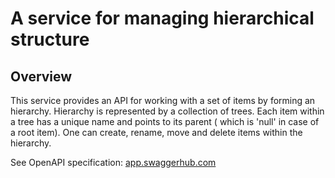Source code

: 
# A service for managing hierarchical structure

## Overview
This service provides an API for working with a set of items by forming an hierarchy. Hierarchy is represented by a collection of trees.
Each item within a tree has a unique name and points to its parent ( which is 'null' in case of a root item).
One can create, rename, move and delete items within the hierarchy.

See OpenAPI specification: [app.swaggerhub.com](https://app.swaggerhub.com/apis-docs/r4victor/Hierarchy/0.1.0#/)
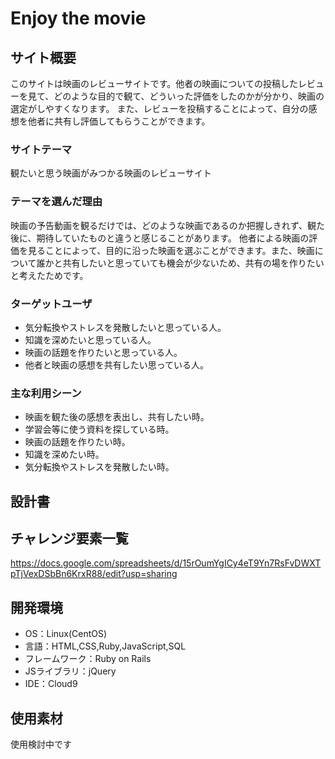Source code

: # Enjoy the movie

## サイト概要
このサイトは映画のレビューサイトです。他者の映画についての投稿したレビューを見て、どのような目的で観て、どういった評価をしたのかが分かり、映画の選定がしやすくなります。
また、レビューを投稿することによって、自分の感想を他者に共有し評価してもらうことができます。

### サイトテーマ
観たいと思う映画がみつかる映画のレビューサイト

### テーマを選んだ理由
映画の予告動画を観るだけでは、どのような映画であるのか把握しきれず、観た後に、期待していたものと違うと感じることがあります。
他者による映画の評価を見ることによって、目的に沿った映画を選ぶことができます。また、映画について誰かと共有したいと思っていても機会が少ないため、共有の場を作りたいと考えたためです。

### ターゲットユーザ
- 気分転換やストレスを発散したいと思っている人。
- 知識を深めたいと思っている人。
- 映画の話題を作りたいと思っている人。
- 他者と映画の感想を共有したい思っている人。


### 主な利用シーン
- 映画を観た後の感想を表出し、共有したい時。
- 学習会等に使う資料を探している時。
- 映画の話題を作りたい時。
- 知識を深めたい時。
- 気分転換やストレスを発散したい時。

## 設計書


## チャレンジ要素一覧
<https://docs.google.com/spreadsheets/d/15rOumYgICy4eT9Yn7RsFvDWXTpTjVexDSbBn6KrxR88/edit?usp=sharing>

## 開発環境
- OS：Linux(CentOS)
- 言語：HTML,CSS,Ruby,JavaScript,SQL
- フレームワーク：Ruby on Rails
- JSライブラリ：jQuery
- IDE：Cloud9

## 使用素材
使用検討中です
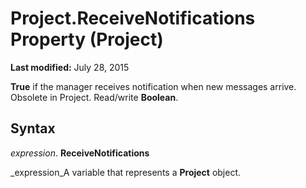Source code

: 
# Project.ReceiveNotifications Property (Project)

 **Last modified:** July 28, 2015

 **True** if the manager receives notification when new messages arrive. Obsolete in Project. Read/write **Boolean**.

## Syntax

 _expression_. **ReceiveNotifications**

 _expression_A variable that represents a  **Project** object.

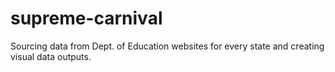 # supreme-carnival
Sourcing data from Dept. of Education websites for every state and creating visual data outputs.

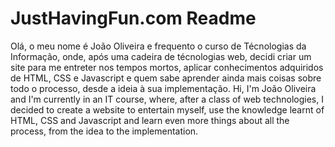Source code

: # JustHavingFun.com Readme
<PT>
  Olá, o meu nome é João Oliveira e frequento o curso de Técnologias da Informação, onde, após uma cadeira de técnologias web, decidi criar um site para me entreter nos tempos mortos, aplicar conhecimentos adquiridos de HTML, CSS e Javascript e quem sabe aprender ainda mais coisas sobre todo o processo, desde a ideia à sua implementação. 

<ENG>
  Hi, I'm João Oliveira and I'm currently in an IT course, where, after a class of web technologies, I decided to create a website to entertain myself, use the knowledge learnt of HTML, CSS and Javascript and learn even more things about all the process, from the idea to the implementation.
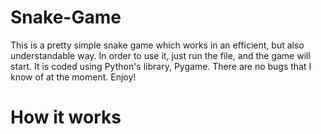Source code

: # Snake-Game
This is a pretty simple snake game which works in an efficient, but also understandable way. In order to use it, just run the file, and the game will start. It is coded using Python's library, Pygame. There are no bugs that I know of at the moment. Enjoy!

# How it works
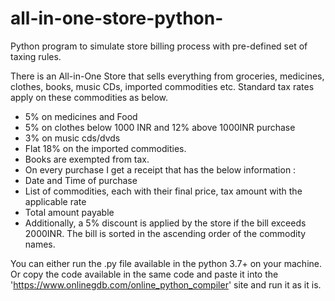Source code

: # all-in-one-store-python-
Python program to simulate store billing process with pre-defined set of taxing rules.

There is an All-in-One Store that sells everything from groceries, medicines, clothes, books, music CDs, imported commodities etc. Standard tax rates apply on these commodities as below. 


-    5% on medicines and Food
-    5% on clothes below 1000 INR and 12% above 1000INR purchase
-    3% on music cds/dvds
-    Flat 18% on the imported commodities.
-    Books are exempted from tax.
-    On every purchase I get a receipt that has the below information :
-    Date and Time of purchase
-    List of commodities, each with their final price, tax amount with the applicable rate
-    Total amount payable
-    Additionally, a 5% discount is applied by the store if the bill exceeds 2000INR. 
The bill is sorted in the ascending order of the commodity names.


You can either run the .py file available in the python 3.7+ on your machine. Or copy the code available in the same code and paste it into the 'https://www.onlinegdb.com/online_python_compiler' site and run it as it is.
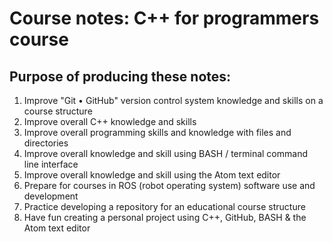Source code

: #  Course notes: C++ for programmers course

## Purpose of producing these notes:

1. Improve "Git • GitHub" version control system knowledge and skills on a course structure
2. Improve overall C++ knowledge and skills
3. Improve overall programming skills and knowledge with files and directories
4. Improve overall knowledge and skill using BASH / terminal command line interface
5. Improve overall knowledge and skill using the Atom text editor
5. Prepare for courses in ROS (robot operating system) software use and development
6. Practice developing a repository for an educational course structure
7. Have fun creating a personal project using C++, GitHub, BASH & the Atom text editor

= = = = =

(AIM OF THE EXERCISE) Reproduce every line above exactly, pictures excluded.

(SOLUTION FOR THIS PROBLEM)
Source code

: 
# A service for managing hierarchical structure

## Overview
This service provides an API for working with a set of items by forming an hierarchy. Hierarchy is represented by a collection of trees.
Each item within a tree has a unique name and points to its parent ( which is 'null' in case of a root item).
One can create, rename, move and delete items within the hierarchy.

See OpenAPI specification: [app.swaggerhub.com](https://app.swaggerhub.com/apis-docs/r4victor/Hierarchy/0.1.0#/)
Source code

: # Enjoy the movie

## サイト概要
このサイトは映画のレビューサイトです。他者の映画についての投稿したレビューを見て、どのような目的で観て、どういった評価をしたのかが分かり、映画の選定がしやすくなります。
また、レビューを投稿することによって、自分の感想を他者に共有し評価してもらうことができます。

### サイトテーマ
観たいと思う映画がみつかる映画のレビューサイト

### テーマを選んだ理由
映画の予告動画を観るだけでは、どのような映画であるのか把握しきれず、観た後に、期待していたものと違うと感じることがあります。
他者による映画の評価を見ることによって、目的に沿った映画を選ぶことができます。また、映画について誰かと共有したいと思っていても機会が少ないため、共有の場を作りたいと考えたためです。

### ターゲットユーザ
- 気分転換やストレスを発散したいと思っている人。
- 知識を深めたいと思っている人。
- 映画の話題を作りたいと思っている人。
- 他者と映画の感想を共有したい思っている人。


### 主な利用シーン
- 映画を観た後の感想を表出し、共有したい時。
- 学習会等に使う資料を探している時。
- 映画の話題を作りたい時。
- 知識を深めたい時。
- 気分転換やストレスを発散したい時。

## 設計書


## チャレンジ要素一覧
<https://docs.google.com/spreadsheets/d/15rOumYgICy4eT9Yn7RsFvDWXTpTjVexDSbBn6KrxR88/edit?usp=sharing>

## 開発環境
- OS：Linux(CentOS)
- 言語：HTML,CSS,Ruby,JavaScript,SQL
- フレームワーク：Ruby on Rails
- JSライブラリ：jQuery
- IDE：Cloud9

## 使用素材
使用検討中です
Source code

: 
# Project.ReceiveNotifications Property (Project)

 **Last modified:** July 28, 2015

 **True** if the manager receives notification when new messages arrive. Obsolete in Project. Read/write **Boolean**.

## Syntax

 _expression_. **ReceiveNotifications**

 _expression_A variable that represents a  **Project** object.

 # supreme-carnival
Sourcing data from Dept. of Education websites for every state and creating visual data outputs.

Source code

: # JustHavingFun.com Readme
<PT>
  Olá, o meu nome é João Oliveira e frequento o curso de Técnologias da Informação, onde, após uma cadeira de técnologias web, decidi criar um site para me entreter nos tempos mortos, aplicar conhecimentos adquiridos de HTML, CSS e Javascript e quem sabe aprender ainda mais coisas sobre todo o processo, desde a ideia à sua implementação. 

<ENG>
  Hi, I'm João Oliveira and I'm currently in an IT course, where, after a class of web technologies, I decided to create a website to entertain myself, use the knowledge learnt of HTML, CSS and Javascript and learn even more things about all the process, from the idea to the implementation.
Source code

: # Snake-Game
This is a pretty simple snake game which works in an efficient, but also understandable way. In order to use it, just run the file, and the game will start. It is coded using Python's library, Pygame. There are no bugs that I know of at the moment. Enjoy!

# How it works
Source code

: # all-in-one-store-python-
Python program to simulate store billing process with pre-defined set of taxing rules.

There is an All-in-One Store that sells everything from groceries, medicines, clothes, books, music CDs, imported commodities etc. Standard tax rates apply on these commodities as below. 


-    5% on medicines and Food
-    5% on clothes below 1000 INR and 12% above 1000INR purchase
-    3% on music cds/dvds
-    Flat 18% on the imported commodities.
-    Books are exempted from tax.
-    On every purchase I get a receipt that has the below information :
-    Date and Time of purchase
-    List of commodities, each with their final price, tax amount with the applicable rate
-    Total amount payable
-    Additionally, a 5% discount is applied by the store if the bill exceeds 2000INR. 
The bill is sorted in the ascending order of the commodity names.


You can either run the .py file available in the python 3.7+ on your machine. Or copy the code available in the same code and paste it into the 'https://www.onlinegdb.com/online_python_compiler' site and run it as it is.
Source code

: #  Course notes: C++ for programmers course

## Purpose of producing these notes:

1. Improve "Git • GitHub" version control system knowledge and skills on a course structure
2. Improve overall C++ knowledge and skills
3. Improve overall programming skills and knowledge with files and directories
4. Improve overall knowledge and skill using BASH / terminal command line interface
5. Improve overall knowledge and skill using the Atom text editor
5. Prepare for courses in ROS (robot operating system) software use and development
6. Practice developing a repository for an educational course structure
7. Have fun creating a personal project using C++, GitHub, BASH & the Atom text editor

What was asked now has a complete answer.